Asl, l'ex ministro De Girolamo rischia otto anni di carcere

La Procura di Benevento aveva chiesto l'archiviazione Ieri il dietrofront: c'è stata associazione per delinquere

Asl, l'ex ministro De Girolamo rischia otto anni di carcere

Innocente, anzi colpevole. La stessa Procura della Repubblica di Benevento che aveva chiesto l'archiviazione dell'accusa di associazione per delinquere contro Nunzia De Girolamo, ex deputata di Forza Italia e di Ncd, ieri ne chiede la condanna per lo stesso reato ad una pena da brividi: otto anni e tre mesi di carcere. Un ribaltone che non può essere spiegato solo con l'andirivieni di magistrate nel ruolo di accusatrici della De Girolamo, cinque pm che una dopo l'altra si sono date il cambio in aula. Fino all'ultima, Assunta Tillo, che ieri pronuncia la sua requisitoria.
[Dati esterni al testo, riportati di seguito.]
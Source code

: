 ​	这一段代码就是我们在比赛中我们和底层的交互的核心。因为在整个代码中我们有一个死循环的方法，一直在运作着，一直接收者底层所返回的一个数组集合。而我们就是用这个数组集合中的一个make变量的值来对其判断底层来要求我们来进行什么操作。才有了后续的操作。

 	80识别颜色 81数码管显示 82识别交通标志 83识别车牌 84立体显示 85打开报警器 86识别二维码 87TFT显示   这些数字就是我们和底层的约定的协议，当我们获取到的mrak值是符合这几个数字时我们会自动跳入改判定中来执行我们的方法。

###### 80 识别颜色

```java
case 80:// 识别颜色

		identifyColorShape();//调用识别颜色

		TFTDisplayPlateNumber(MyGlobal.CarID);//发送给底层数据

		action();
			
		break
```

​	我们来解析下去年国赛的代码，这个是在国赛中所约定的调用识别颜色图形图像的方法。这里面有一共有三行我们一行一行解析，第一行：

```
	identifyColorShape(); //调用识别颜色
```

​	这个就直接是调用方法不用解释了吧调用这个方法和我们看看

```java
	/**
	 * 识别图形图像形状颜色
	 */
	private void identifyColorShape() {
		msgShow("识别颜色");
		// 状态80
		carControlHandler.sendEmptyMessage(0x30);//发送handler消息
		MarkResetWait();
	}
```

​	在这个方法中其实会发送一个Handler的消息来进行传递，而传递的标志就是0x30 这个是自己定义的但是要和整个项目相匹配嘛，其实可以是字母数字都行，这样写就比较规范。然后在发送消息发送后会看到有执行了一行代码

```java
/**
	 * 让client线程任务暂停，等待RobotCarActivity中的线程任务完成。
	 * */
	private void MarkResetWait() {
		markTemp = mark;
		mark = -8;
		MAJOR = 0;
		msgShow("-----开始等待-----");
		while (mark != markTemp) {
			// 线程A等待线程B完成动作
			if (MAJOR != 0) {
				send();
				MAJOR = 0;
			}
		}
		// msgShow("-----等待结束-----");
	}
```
Oltre che di associazione a delinquere, secondo la Procura sannita è colpevole di concussione e utilità elettorale. Dietro, c'è una storia intricata e torbida come solo la provincia meridionale sa offrirne, iniziata quando un funzionario della Asl mandò sottobanco ai giornali locali delle registrazioni a casa della De Girolamo, allora ministro delle Politiche agricole nel governo Letta, in cui la avvertiva di un complotto ai suoi danni ordito «per inguaiarla» dal Pd locale in combutta con un ex missino e un esponente di Forza Italia. Al centro del complotto, voci che da tempo giravano in città sulla assegnazione di consulenze da centinaia di migliaia di euro da parte dell'Azienda sanitaria locale, e di cui la ministra era indicata come una sorta di zarina a caccia di consenso e di voti.

La lettera dai giornali approdò in Procura, e da lì partì l'inchiesta che portò la De Girolamo, dopo l'avviso di garanzia ricevuto dai pm di Benevento, a dimettersi da ministro, prima che approdasse alla Camera la mozione di sfiducia presentata contro di lei dal Movimento 5 Stelle. Nel 2018 si ricandida alla Camera, ma non viene eletta. E da lì riparte per una nuova vita, tra rubriche sui giornali e apparizioni in Tv: prima all'Arena di Giletti, poi approda a Ballando con le stelle.

L'inchiesta intanto va avanti, ma al momento di tirare le fila la Procura prende atto che l'associazione a delinquere non esiste e chiede il proscioglimento. Andando a sbattere contro l'imputazione coatta disposta dal giudice preliminare Flavio Cusani con toni aspri, il gip sostiene che la De Girolamo guidava un «direttorio partitico-politico» che agiva «con modalità a dir poco deprimenti e indecorose di ogni aspetto della gestione della Asl». Il tutto, «in funzione di interessi privati e di ricerca del consenso elettorale». La De Girolamo finisce a processo insieme a altri cinque imputati.

E ieri, in conclusione della sua requisitoria, il pm sostiene che l'associazione a delinquere, già considerata inesistente dai suoi colleghi, invece esisteva, e che l'ex ministra ne era la capa. Da lì, la richiesta di condanna-batosta. Lei, la De Girolamo è in aula: dietro gli occhiali scuri luccicano le lacrime. Uscendo dice solo: «Sto zitta da otto anni, continuerò a farlo». Ma a dire il vero, nel 2016 aveva fatto un break nel silenzio per dire di avere «maturato il convincimento che la conduzione delle indagini da parte dei due pm di Benevento sia avvenuta in palese violazione di precise norme processuali».

Il 15 ottobre, la parola ai suoi difensori, Giandomenico Caiazza e Domenico Di Terlizzi.